Supper was a good one.  Last Friday when I had the chance to enjoy that rather spiffing & classy afternoon tea with my colleagues, one of the things I was chatting about with a certain very lovely chap was the question of whether or not one could take home the unused sandwiches in a doggy-bag and make a kind of savoury bread-and-butter pudding with them; slice them into a baking dish, soak in egg + milk, and bake.  We agreed it would probably work.  I realised afterwards that I was thinking of strata, which I remember having on holiday in Italy at some point, and which is pretty much exactly that, but with a rather more select choice of fillings (i.e. crab and prawns and buttery onions, not ham and cucumber and egg-&-cress and salmon).  I forgot to ask for my doggy bag, anyway; but ever since I have been thinking at intervals of the singular deliciousness that is egg and bread cooked together; strata, eggy bread, egg-in-a-basket, bread omelette, bread pudding, croque monsieur, croque madame...

So tonight I made myself a kind of Greek-inflected cousin of these; Croque Kyrie, I suppose I could call it.  Delicious, dead easy, and I imagine it would also work well with the splendid substance that is Genius Bread, for my coeliac friends.
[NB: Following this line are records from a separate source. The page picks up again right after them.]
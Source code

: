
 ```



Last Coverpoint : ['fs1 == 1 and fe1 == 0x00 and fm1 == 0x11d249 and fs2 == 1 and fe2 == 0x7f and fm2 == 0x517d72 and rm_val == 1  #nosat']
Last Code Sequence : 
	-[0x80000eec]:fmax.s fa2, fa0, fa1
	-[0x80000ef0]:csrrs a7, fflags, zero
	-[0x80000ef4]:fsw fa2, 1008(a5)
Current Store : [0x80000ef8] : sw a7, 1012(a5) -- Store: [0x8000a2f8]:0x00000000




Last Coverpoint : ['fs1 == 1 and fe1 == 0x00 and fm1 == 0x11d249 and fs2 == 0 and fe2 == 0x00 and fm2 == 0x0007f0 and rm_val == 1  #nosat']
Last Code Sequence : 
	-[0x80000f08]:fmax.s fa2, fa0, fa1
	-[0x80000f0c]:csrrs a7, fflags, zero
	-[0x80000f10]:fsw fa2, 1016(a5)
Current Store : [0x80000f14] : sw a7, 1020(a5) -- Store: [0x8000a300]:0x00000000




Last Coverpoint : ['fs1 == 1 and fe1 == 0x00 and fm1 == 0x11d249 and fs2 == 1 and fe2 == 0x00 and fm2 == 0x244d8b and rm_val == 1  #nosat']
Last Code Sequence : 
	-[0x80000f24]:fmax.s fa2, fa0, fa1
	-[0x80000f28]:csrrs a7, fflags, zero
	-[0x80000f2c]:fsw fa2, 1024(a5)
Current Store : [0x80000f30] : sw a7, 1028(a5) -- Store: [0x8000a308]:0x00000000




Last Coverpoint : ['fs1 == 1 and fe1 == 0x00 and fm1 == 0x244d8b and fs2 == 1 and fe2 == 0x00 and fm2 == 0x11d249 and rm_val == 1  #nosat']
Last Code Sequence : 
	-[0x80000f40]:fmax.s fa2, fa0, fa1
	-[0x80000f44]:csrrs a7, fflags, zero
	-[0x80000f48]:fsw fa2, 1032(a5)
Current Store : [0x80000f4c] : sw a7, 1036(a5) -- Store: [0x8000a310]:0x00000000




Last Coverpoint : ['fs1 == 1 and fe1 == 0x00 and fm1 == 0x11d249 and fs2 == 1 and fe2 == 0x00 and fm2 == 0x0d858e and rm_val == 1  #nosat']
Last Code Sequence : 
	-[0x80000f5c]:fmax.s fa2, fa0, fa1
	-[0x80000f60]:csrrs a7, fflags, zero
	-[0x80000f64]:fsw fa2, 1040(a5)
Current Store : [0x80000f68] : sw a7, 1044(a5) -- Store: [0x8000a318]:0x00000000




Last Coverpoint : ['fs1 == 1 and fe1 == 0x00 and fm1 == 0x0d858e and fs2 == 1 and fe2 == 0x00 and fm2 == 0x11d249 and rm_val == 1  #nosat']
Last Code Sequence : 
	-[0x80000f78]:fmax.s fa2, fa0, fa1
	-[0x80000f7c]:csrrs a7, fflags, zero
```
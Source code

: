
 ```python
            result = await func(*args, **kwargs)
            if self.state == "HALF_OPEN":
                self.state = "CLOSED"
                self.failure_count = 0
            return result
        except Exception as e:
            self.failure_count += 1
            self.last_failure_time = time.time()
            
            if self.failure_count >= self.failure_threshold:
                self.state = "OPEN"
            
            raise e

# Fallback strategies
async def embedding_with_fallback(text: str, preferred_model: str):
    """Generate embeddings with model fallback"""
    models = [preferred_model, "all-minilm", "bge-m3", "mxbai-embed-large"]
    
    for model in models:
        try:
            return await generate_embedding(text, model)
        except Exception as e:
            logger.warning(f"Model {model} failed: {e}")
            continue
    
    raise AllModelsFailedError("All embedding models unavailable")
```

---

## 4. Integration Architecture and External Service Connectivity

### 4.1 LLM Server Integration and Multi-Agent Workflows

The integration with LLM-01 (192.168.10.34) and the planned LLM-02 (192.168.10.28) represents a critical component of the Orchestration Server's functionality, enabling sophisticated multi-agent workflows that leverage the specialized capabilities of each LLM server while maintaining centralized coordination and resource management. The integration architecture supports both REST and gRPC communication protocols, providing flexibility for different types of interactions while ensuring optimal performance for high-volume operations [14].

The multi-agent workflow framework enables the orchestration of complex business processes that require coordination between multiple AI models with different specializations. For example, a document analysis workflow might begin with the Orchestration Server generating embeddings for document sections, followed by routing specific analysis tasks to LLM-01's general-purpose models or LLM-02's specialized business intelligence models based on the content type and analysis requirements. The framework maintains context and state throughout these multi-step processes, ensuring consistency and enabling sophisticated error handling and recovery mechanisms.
Went down very well with the G&T, too.

For each person, you will need:
2 slices off a sandwich loaf
2 eggs
some feta cheese
olive oil
a tomato

Beat the eggs thoroughly with some pepper and pour over the sliced bread in a flat dish.  Leave to soak for half an hour minimum.  Sandwich two slices of the soggy eggy bread with a thinnish slice of feta cheese and press down hard.  Yes, you will get eggy fingers.  Tough.  Wash your hands.

Heat a bit of olive oil in a frying pan; get it good and hot to start with.  Pick up your gooey eggy cheese sarnie and slip it into the hot oil.  Fry for five minutes on a fairly high heat, then turn the heat down to pretty low and turn the sandwich over carefully with a spatula.  Continue cooking on the other side.  Turn again after a while.  Turn it two or three times altogether; gently does it each time.  The idea is never to let it burn but to get all the egg cooked and the cheese all melted and delish.  Part of the way thru', put in the halved tomato, skin side down, beside the sandwich, and fry that as well.  Ideally you want to get the tomato just slightly blackened on the skin and volcanically hot inside.  Serve hot, with some olives for an additional punch of flavour.

Incidentally, this would make very good hot canapes if you cut it into 1 inch squares.

After that I watched the cricket highlights from Old Trafford.  YEAH.  OKAY.

Not only are England doing okay in the test match but it's been a good week culturally as well.  Last Thursday I went to see "Guardians of the Galaxy", which is rollicking good stuff, thoroughly exciting, almost unnaturally well-cast (a Marvel speciality, this) and looks fantastic as well.  Last weekend I went to a wonderful show at Dulwich Picture Gallery, "Art and Life", with some stunning pieces by Winifred Nicolson, one of my heroine artists.  I've also seen "The Immigrant" recently on dvd; that looks tremendous, too, and it's brilliant as well - but heart-breakingly sad.  And finally I've been getting on with some sewing and I've written about 4,000 words on the western story.  Add in that excellent posh tea as well and it's not been a bad seven days.

And since I haven't seen the crush since then, except briefly in the distance, I am getting over the hiccough of seeing him last Friday, too.  Bless him, dear man.  I am determined to put this behind me.  I really don't want to cause him a problem (he's a very nice chap & I'd hate it if I did) so this is just as well, really.  I vow to let it go.  I will let it go.  I will.  I swear.  Or at least, the gin swears.  Gin is much given to that, after all.

And tomorrow is Friday again.  Good grief, where do the weeks go?